Search Warrant Requirements
The Fourth Amendment itself identifies the criteria for obtaining a lawful search warrant. A police officer, or other official seeking a warrant, must establish probable cause to the satisfaction of a judge, must make an “[o]ath or affirmation” as to the truth of the matters supporting probable cause, and must “particularly describ[e] the place to be searched, and the persons or things to be seized.” A search warrant is invalid if it covers too broad an area or does not identify specific items or persons.

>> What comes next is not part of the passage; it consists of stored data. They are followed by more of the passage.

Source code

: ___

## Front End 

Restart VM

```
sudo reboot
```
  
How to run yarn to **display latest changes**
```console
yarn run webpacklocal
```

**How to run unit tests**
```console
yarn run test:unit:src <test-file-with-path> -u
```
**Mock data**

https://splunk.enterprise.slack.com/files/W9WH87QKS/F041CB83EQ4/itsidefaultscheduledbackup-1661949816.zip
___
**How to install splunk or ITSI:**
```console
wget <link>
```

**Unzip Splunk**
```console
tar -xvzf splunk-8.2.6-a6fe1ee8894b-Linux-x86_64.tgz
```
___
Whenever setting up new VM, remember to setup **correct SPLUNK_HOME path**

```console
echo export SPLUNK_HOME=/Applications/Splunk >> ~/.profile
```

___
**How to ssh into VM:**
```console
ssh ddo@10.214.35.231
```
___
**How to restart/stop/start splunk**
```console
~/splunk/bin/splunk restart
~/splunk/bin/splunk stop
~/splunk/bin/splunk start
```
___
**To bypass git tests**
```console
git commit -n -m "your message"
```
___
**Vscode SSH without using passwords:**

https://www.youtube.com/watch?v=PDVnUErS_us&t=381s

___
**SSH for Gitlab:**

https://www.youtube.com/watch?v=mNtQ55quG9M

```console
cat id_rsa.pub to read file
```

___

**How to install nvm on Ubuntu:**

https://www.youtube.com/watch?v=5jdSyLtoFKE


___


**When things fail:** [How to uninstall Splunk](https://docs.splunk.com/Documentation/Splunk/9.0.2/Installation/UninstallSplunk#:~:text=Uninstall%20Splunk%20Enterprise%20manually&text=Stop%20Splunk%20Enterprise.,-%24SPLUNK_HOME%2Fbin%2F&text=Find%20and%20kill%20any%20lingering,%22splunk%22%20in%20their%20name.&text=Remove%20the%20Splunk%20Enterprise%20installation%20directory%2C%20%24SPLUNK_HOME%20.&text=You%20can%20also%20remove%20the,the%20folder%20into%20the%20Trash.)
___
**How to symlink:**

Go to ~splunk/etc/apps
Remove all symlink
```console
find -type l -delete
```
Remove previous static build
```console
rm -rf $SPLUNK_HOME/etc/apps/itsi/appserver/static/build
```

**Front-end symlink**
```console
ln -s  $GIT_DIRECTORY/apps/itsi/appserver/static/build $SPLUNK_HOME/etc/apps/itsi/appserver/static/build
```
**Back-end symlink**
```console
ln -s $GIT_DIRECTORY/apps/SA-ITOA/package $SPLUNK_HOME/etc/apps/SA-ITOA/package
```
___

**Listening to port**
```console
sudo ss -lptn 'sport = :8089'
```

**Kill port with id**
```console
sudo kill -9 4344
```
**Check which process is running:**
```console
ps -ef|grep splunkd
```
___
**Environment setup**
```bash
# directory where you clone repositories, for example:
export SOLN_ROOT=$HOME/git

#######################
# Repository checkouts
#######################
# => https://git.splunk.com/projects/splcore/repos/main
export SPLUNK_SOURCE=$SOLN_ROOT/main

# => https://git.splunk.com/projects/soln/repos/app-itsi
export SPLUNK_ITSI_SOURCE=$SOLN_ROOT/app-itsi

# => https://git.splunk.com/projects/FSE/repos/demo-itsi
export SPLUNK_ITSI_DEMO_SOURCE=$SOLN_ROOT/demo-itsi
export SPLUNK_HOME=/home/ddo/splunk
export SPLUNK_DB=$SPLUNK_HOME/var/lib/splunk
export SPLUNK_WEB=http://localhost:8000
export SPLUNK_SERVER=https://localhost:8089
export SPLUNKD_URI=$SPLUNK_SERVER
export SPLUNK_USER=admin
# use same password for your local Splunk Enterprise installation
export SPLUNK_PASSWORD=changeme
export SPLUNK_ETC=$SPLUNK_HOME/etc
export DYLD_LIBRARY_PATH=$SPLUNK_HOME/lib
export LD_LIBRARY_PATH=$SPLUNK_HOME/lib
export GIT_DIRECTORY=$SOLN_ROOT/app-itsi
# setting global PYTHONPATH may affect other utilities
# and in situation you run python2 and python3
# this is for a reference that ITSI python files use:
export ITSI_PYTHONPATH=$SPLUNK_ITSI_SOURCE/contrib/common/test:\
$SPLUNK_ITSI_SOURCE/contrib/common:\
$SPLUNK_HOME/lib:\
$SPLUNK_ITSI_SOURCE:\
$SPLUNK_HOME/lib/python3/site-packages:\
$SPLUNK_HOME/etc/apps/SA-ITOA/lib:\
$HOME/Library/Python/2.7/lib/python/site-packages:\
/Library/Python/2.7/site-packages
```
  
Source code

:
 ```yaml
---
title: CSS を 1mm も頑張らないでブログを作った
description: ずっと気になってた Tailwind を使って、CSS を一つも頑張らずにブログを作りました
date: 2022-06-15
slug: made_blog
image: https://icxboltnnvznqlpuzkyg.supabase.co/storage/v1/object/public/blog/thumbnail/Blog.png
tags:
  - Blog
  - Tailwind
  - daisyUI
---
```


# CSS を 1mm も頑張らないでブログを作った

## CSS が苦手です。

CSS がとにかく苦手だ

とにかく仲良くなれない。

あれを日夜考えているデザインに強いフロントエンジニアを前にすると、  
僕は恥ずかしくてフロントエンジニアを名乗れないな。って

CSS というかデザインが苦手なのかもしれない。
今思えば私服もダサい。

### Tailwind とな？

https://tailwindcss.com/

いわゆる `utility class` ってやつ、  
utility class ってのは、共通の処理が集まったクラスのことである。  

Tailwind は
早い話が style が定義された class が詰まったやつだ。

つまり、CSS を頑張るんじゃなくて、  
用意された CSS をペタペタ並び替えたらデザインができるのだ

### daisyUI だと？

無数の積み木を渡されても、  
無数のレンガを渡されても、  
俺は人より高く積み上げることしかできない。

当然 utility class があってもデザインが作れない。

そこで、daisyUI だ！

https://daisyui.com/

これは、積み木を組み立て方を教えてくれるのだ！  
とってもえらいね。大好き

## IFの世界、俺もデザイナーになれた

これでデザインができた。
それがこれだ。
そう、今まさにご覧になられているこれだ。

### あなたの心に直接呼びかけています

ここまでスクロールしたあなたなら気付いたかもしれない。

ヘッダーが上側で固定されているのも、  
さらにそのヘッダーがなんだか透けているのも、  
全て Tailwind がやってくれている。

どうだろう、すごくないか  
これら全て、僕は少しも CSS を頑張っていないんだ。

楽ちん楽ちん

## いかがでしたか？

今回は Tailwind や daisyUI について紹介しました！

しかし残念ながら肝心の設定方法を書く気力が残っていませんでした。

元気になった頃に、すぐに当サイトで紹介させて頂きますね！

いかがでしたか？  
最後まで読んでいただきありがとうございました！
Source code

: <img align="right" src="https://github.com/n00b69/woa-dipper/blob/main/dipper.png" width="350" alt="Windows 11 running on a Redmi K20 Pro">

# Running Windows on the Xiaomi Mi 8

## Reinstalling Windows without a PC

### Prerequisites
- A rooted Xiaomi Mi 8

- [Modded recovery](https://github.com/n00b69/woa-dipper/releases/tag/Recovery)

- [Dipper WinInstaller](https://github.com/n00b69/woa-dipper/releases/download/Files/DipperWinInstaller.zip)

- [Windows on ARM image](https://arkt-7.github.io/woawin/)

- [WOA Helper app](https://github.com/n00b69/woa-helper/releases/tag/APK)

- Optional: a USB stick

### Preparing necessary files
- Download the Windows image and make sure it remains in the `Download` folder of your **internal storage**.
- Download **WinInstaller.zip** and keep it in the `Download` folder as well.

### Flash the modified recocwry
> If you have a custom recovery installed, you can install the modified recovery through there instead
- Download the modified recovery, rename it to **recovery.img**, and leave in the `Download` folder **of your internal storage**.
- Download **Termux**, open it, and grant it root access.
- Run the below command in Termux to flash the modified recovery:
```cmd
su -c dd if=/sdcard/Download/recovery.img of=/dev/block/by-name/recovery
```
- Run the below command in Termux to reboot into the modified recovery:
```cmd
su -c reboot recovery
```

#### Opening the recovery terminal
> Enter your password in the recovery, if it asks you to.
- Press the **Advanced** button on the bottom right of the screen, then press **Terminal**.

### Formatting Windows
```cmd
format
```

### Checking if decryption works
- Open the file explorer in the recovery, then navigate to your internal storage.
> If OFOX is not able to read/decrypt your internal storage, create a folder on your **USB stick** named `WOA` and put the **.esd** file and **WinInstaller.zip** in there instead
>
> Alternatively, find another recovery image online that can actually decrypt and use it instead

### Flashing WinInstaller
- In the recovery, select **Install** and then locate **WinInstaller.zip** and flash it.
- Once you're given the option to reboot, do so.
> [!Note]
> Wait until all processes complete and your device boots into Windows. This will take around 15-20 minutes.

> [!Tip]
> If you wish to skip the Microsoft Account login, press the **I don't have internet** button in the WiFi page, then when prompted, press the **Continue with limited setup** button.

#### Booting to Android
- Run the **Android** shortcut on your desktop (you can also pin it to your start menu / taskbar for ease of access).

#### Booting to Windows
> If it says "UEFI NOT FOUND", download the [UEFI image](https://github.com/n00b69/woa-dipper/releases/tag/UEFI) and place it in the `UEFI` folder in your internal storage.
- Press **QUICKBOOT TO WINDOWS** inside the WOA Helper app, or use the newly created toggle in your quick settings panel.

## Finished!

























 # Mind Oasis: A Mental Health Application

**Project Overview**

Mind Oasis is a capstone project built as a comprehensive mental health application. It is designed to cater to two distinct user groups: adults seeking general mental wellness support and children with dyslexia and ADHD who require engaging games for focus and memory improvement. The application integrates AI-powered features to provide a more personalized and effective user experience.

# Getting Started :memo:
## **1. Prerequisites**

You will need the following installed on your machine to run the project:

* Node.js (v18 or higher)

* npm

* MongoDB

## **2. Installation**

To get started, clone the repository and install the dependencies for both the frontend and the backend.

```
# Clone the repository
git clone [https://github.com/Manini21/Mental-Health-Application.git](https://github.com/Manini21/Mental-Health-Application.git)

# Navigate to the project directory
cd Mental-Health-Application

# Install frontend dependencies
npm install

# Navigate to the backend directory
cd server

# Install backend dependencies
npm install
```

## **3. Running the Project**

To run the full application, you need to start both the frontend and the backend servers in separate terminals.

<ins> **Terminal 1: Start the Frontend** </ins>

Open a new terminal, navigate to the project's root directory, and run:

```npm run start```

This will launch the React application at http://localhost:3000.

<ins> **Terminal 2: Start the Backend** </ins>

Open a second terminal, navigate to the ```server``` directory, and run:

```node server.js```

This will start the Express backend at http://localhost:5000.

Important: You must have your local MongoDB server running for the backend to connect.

Establishing Probable Cause
The Supreme Court has defined “probable cause” as an officer’s reasonable belief, based on circumstances known to that officer, that a crime has occurred or is about to occur. SeeCarroll v. United States, 267 U.S. 132, 149 (1925). An officer may establish probable cause with witness statements and other evidence, including hearsay evidence that would not be admissible at trial. An officer’s suspicion or belief, by itself, is not sufficient to establish probable cause. Aguilar v. Texas, 378 U.S. 108, 114-15 (1964).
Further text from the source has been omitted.